**Task statement**
When you copy the records, keep every word exact and leave the pictures out.

-- Source data follows --

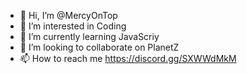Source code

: - 👋 Hi, I’m @MercyOnTop
- 👀 I’m interested in Coding
- 🌱 I’m currently learning JavaScriy
- 💞️ I’m looking to collaborate on PlanetZ
- 📫 How to reach me 
https://discord.gg/SXWWdMkM

<!---
MercyOnTop/MercyOnTop is a ✨ special ✨ repository because its `README.md` (this file) appears on your GitHub profile.
You can click the Preview link to take a look at your changes.
--->

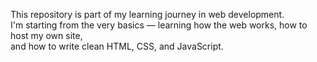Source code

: This repository is part of my learning journey in web development.  
I'm starting from the very basics — learning how the web works, how to host my own site,  
and how to write clean HTML, CSS, and JavaScript.
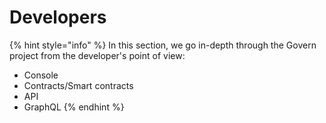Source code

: # Developers

{% hint style="info" %}
In this section, we go in-depth through the Govern project from the developer's point of view:

* Console
* Contracts/Smart contracts
* API
* GraphQL
{% endhint %}
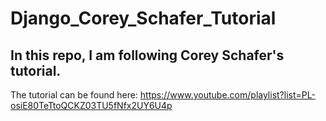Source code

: # Django_Corey_Schafer_Tutorial
## In this repo, I am following Corey Schafer's tutorial.
The tutorial can be found here: https://www.youtube.com/playlist?list=PL-osiE80TeTtoQCKZ03TU5fNfx2UY6U4p
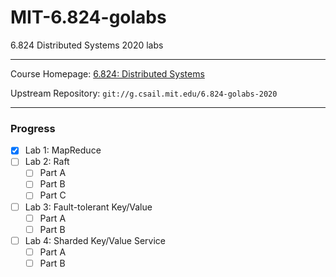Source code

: # MIT-6.824-golabs
6.824 Distributed Systems 2020 labs

---
Course Homepage: <a href=https://pdos.csail.mit.edu/6.824/index.html>6.824: Distributed Systems<a/>

Upstream Repository: 
`git://g.csail.mit.edu/6.824-golabs-2020`

---

### Progress
- [x] Lab 1: MapReduce
- [ ] Lab 2: Raft
    - [ ] Part A
    - [ ] Part B
    - [ ] Part C
- [ ] Lab 3: Fault-tolerant Key/Value
    - [ ] Part A
    - [ ] Part B
- [ ] Lab 4: Sharded Key/Value Service
    - [ ] Part A
    - [ ] Part B
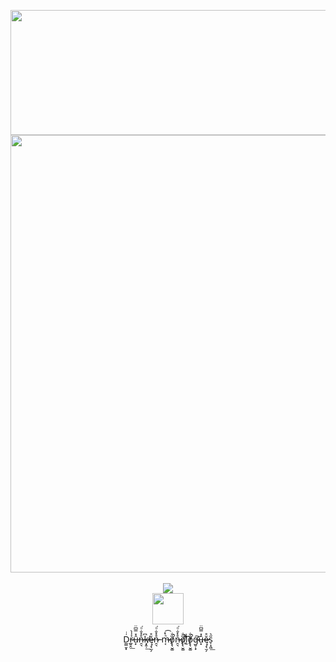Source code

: <!--![MasterHead](https://i.pinimg.com/originals/6a/fc/cf/6afccf8e195254fbfcb454df97c03c83.gif)-->

<!--[![](https://visitcount.itsvg.in/api?id=y4na&icon=0&color=6)](https://visitcount.itsvg.in) -->

<p align="center">

  <img width="600px" height="200px" src="https://images-wixmp-ed30a86b8c4ca887773594c2.wixmp.com/f/fc3584b9-ef3c-44fd-a3b8-5e43c2e3e2fa/dhjxksc-6c15a3a2-e506-4563-ba00-370ca7588f1e.png?token=eyJ0eXAiOiJKV1QiLCJhbGciOiJIUzI1NiJ9.eyJzdWIiOiJ1cm46YXBwOjdlMGQxODg5ODIyNjQzNzNhNWYwZDQxNWVhMGQyNmUwIiwiaXNzIjoidXJuOmFwcDo3ZTBkMTg4OTgyMjY0MzczYTVmMGQ0MTVlYTBkMjZlMCIsIm9iaiI6W1t7InBhdGgiOiJcL2ZcL2ZjMzU4NGI5LWVmM2MtNDRmZC1hM2I4LTVlNDNjMmUzZTJmYVwvZGhqeGtzYy02YzE1YTNhMi1lNTA2LTQ1NjMtYmEwMC0zNzBjYTc1ODhmMWUucG5nIn1dXSwiYXVkIjpbInVybjpzZXJ2aWNlOmZpbGUuZG93bmxvYWQiXX0.BhRl76rY3l22ujiK79vNec2cz6BPCbjnXzDUA_7iG9k"/>
  <br>
  <img width="700px" src="https://media1.tenor.com/m/AsYo3TWksEAAAAAd/aespa-armageddon-aespa.gif"/>
  <br>
  <br>
  <img src="https://github-readme-stats.vercel.app/api/top-langs/?username=y4na&theme=aura&hide_border=false&include_all_commits=true&count_private=false&layout=compact"/>
  <br>
  
  <img width="50px" height="50px" src="https://img1.picmix.com/output/stamp/normal/0/1/3/9/1599310_d0a74.gif" style="vertical-align: middle;" />
  <p align="center"> Ḋ̤͇̮͙ͥr̶̷̲͍̭͐̾̀͟û̶͙̽̿͆̈n̷̶̯͉̊̽̐ͦ͘k̶̸͙̭̹͆͟ę̷̵̧̖̫̗̆̊n̷̶̯͉̊̽̐ͦ͘ m̶̷͔ͪ̽͡ȍ̸̢̢̮͚̐̚n̷̶̯͉̊̽̐ͦ͘ȍ̸̢̢̮͚̐̚ḻ̸͈ͧ͑̓̓̀͡ȍ̸̢̢̮͚̐̚g̴̶̛̮̣͙͠û̶͙̽̿͆̈ę̷̵̧̖̫̗̆̊s̩͙͖̋͛͟ </p>


  
</p>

-- Source data concluded --

**Answer box**
Source code

: - 👋 Hi, I’m @MercyOnTop
- 👀 I’m interested in Coding
- 🌱 I’m currently learning JavaScriy
- 💞️ I’m looking to collaborate on PlanetZ
- 📫 How to reach me 
https://discord.gg/SXWWdMkM

<!---
MercyOnTop/MercyOnTop is a ✨ special ✨ repository because its `README.md` (this file) appears on your GitHub profile.
You can click the Preview link to take a look at your changes.
--->

Source code

: This repository is part of my learning journey in web development.  
I'm starting from the very basics — learning how the web works, how to host my own site,  
and how to write clean HTML, CSS, and JavaScript.
Source code

: # Developers

{% hint style="info" %}
In this section, we go in-depth through the Govern project from the developer's point of view:

* Console
* Contracts/Smart contracts
* API
* GraphQL
{% endhint %}
Source code

: # Django_Corey_Schafer_Tutorial
## In this repo, I am following Corey Schafer's tutorial.
The tutorial can be found here: https://www.youtube.com/playlist?list=PL-osiE80TeTtoQCKZ03TU5fNfx2UY6U4p
Source code

: # MIT-6.824-golabs
6.824 Distributed Systems 2020 labs

---
Course Homepage: <a href=https://pdos.csail.mit.edu/6.824/index.html>6.824: Distributed Systems<a/>

Upstream Repository: 
`git://g.csail.mit.edu/6.824-golabs-2020`

---

### Progress
- [x] Lab 1: MapReduce
- [ ] Lab 2: Raft
    - [ ] Part A
    - [ ] Part B
    - [ ] Part C
- [ ] Lab 3: Fault-tolerant Key/Value
    - [ ] Part A
    - [ ] Part B
- [ ] Lab 4: Sharded Key/Value Service
    - [ ] Part A
    - [ ] Part B
Source code

: <!--![MasterHead](https://i.pinimg.com/originals/6a/fc/cf/6afccf8e195254fbfcb454df97c03c83.gif)-->

<!--[![](https://visitcount.itsvg.in/api?id=y4na&icon=0&color=6)](https://visitcount.itsvg.in) -->

<p align="center">

  <img width="600px" height="200px" src="https://images-wixmp-ed30a86b8c4ca887773594c2.wixmp.com/f/fc3584b9-ef3c-44fd-a3b8-5e43c2e3e2fa/dhjxksc-6c15a3a2-e506-4563-ba00-370ca7588f1e.png?token=eyJ0eXAiOiJKV1QiLCJhbGciOiJIUzI1NiJ9.eyJzdWIiOiJ1cm46YXBwOjdlMGQxODg5ODIyNjQzNzNhNWYwZDQxNWVhMGQyNmUwIiwiaXNzIjoidXJuOmFwcDo3ZTBkMTg4OTgyMjY0MzczYTVmMGQ0MTVlYTBkMjZlMCIsIm9iaiI6W1t7InBhdGgiOiJcL2ZcL2ZjMzU4NGI5LWVmM2MtNDRmZC1hM2I4LTVlNDNjMmUzZTJmYVwvZGhqeGtzYy02YzE1YTNhMi1lNTA2LTQ1NjMtYmEwMC0zNzBjYTc1ODhmMWUucG5nIn1dXSwiYXVkIjpbInVybjpzZXJ2aWNlOmZpbGUuZG93bmxvYWQiXX0.BhRl76rY3l22ujiK79vNec2cz6BPCbjnXzDUA_7iG9k"/>
  <br>
  <img width="700px" src="https://media1.tenor.com/m/AsYo3TWksEAAAAAd/aespa-armageddon-aespa.gif"/>
  <br>
  <br>
  <img src="https://github-readme-stats.vercel.app/api/top-langs/?username=y4na&theme=aura&hide_border=false&include_all_commits=true&count_private=false&layout=compact"/>
  <br>
  
  <img width="50px" height="50px" src="https://img1.picmix.com/output/stamp/normal/0/1/3/9/1599310_d0a74.gif" style="vertical-align: middle;" />
  <p align="center"> Ḋ̤͇̮͙ͥr̶̷̲͍̭͐̾̀͟û̶͙̽̿͆̈n̷̶̯͉̊̽̐ͦ͘k̶̸͙̭̹͆͟ę̷̵̧̖̫̗̆̊n̷̶̯͉̊̽̐ͦ͘ m̶̷͔ͪ̽͡ȍ̸̢̢̮͚̐̚n̷̶̯͉̊̽̐ͦ͘ȍ̸̢̢̮͚̐̚ḻ̸͈ͧ͑̓̓̀͡ȍ̸̢̢̮͚̐̚g̴̶̛̮̣͙͠û̶͙̽̿͆̈ę̷̵̧̖̫̗̆̊s̩͙͖̋͛͟ </p>


  
</p>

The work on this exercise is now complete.